Segment Open
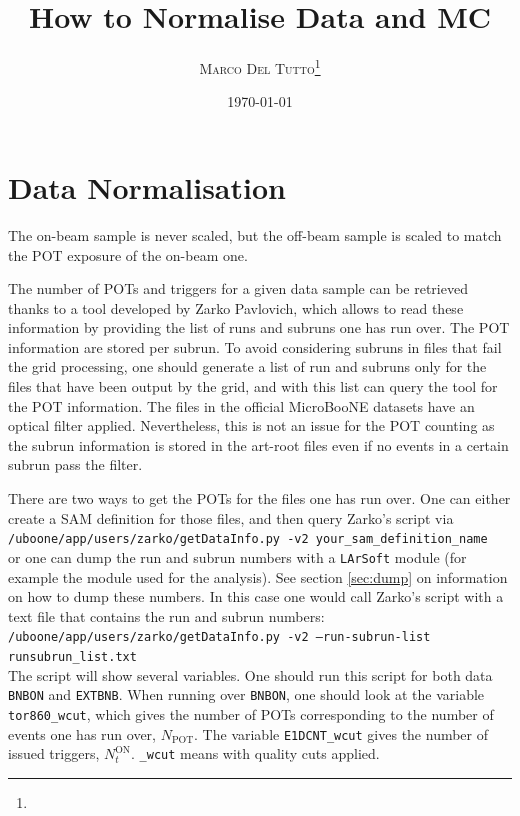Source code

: \documentclass[a4paper, oneside, 12pt, onecolumn]{article}
\title{How to Normalise Data and MC} %
\author{%
\textsc{Marco Del Tutto}\thanks{\mail{marco.deltutto@physics.ox.ac.uk}} \\ %
}
\date{\today} %
\newcommand{\ls}{\texttt{LArSoft}\xspace}
\newcommand{\extbnb}{\texttt{EXTBNB}\xspace}
\newcommand{\bnbon}{\texttt{BNBON}\xspace}
\begin{document}
\maketitle





\section{Data Normalisation}

The on-beam sample is never scaled, but the off-beam sample is scaled to match the POT exposure of the on-beam one.

The number of POTs and triggers for a given data sample can be retrieved thanks to a tool developed by Zarko Pavlovich, which allows to read these information by providing the list of runs and subruns one has run over. The POT information are stored per subrun. To avoid considering subruns in files that fail the grid processing, one should generate a list of run and subruns only for the files that have been output by the grid, and with this list can query the tool for the POT information. The files in the official MicroBooNE datasets have an optical filter applied. Nevertheless, this is not an issue for the POT counting as the subrun information is stored in the art-root files even if no events in a certain subrun pass the filter.

There are two ways to get the POTs for the files one has run over. One can either create a SAM definition for those files, and then query Zarko's script via\\

\texttt{/uboone/app/users/zarko/getDataInfo.py -v2 your\_sam\_definition\_name}\\

or one can dump the run and subrun numbers with a \ls module (for example the module used for the analysis). See section \ref{sec:dump} on information on how to dump these numbers. In this case one would call Zarko's script with a text file that contains the run and subrun numbers:\\

\texttt{/uboone/app/users/zarko/getDataInfo.py -v2 --run-subrun-list runsubrun\_list.txt}\\

The script will show several variables. One should run this script for both data \bnbon and \extbnb. When running over \bnbon, one should look at the variable \texttt{tor860\_wcut}, which gives the number of POTs corresponding to the number of events one has run over, $N_\text{POT}$. The variable \texttt{E1DCNT\_wcut} gives the number of issued triggers, $N_t^\text{ON}$. \texttt{\_wcut} means with quality cuts applied.
\end{document}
Segment Closed
**INSTRUCTIONS TO FOLLOW**. Since the pictures are not wanted, give the material again exactly without them.

**EXPECTED OUTPUT**.
Source code

: \documentclass[a4paper, oneside, 12pt, onecolumn]{article}
\title{How to Normalise Data and MC} %
\author{%
\textsc{Marco Del Tutto}\thanks{\mail{marco.deltutto@physics.ox.ac.uk}} \\ %
}
\date{\today} %
\newcommand{\ls}{\texttt{LArSoft}\xspace}
\newcommand{\extbnb}{\texttt{EXTBNB}\xspace}
\newcommand{\bnbon}{\texttt{BNBON}\xspace}
\begin{document}
\maketitle





\section{Data Normalisation}

The on-beam sample is never scaled, but the off-beam sample is scaled to match the POT exposure of the on-beam one.

The number of POTs and triggers for a given data sample can be retrieved thanks to a tool developed by Zarko Pavlovich, which allows to read these information by providing the list of runs and subruns one has run over. The POT information are stored per subrun. To avoid considering subruns in files that fail the grid processing, one should generate a list of run and subruns only for the files that have been output by the grid, and with this list can query the tool for the POT information. The files in the official MicroBooNE datasets have an optical filter applied. Nevertheless, this is not an issue for the POT counting as the subrun information is stored in the art-root files even if no events in a certain subrun pass the filter.

There are two ways to get the POTs for the files one has run over. One can either create a SAM definition for those files, and then query Zarko's script via\\

\texttt{/uboone/app/users/zarko/getDataInfo.py -v2 your\_sam\_definition\_name}\\

or one can dump the run and subrun numbers with a \ls module (for example the module used for the analysis). See section \ref{sec:dump} on information on how to dump these numbers. In this case one would call Zarko's script with a text file that contains the run and subrun numbers:\\

\texttt{/uboone/app/users/zarko/getDataInfo.py -v2 --run-subrun-list runsubrun\_list.txt}\\

The script will show several variables. One should run this script for both data \bnbon and \extbnb. When running over \bnbon, one should look at the variable \texttt{tor860\_wcut}, which gives the number of POTs corresponding to the number of events one has run over, $N_\text{POT}$. The variable \texttt{E1DCNT\_wcut} gives the number of issued triggers, $N_t^\text{ON}$. \texttt{\_wcut} means with quality cuts applied.
\end{document}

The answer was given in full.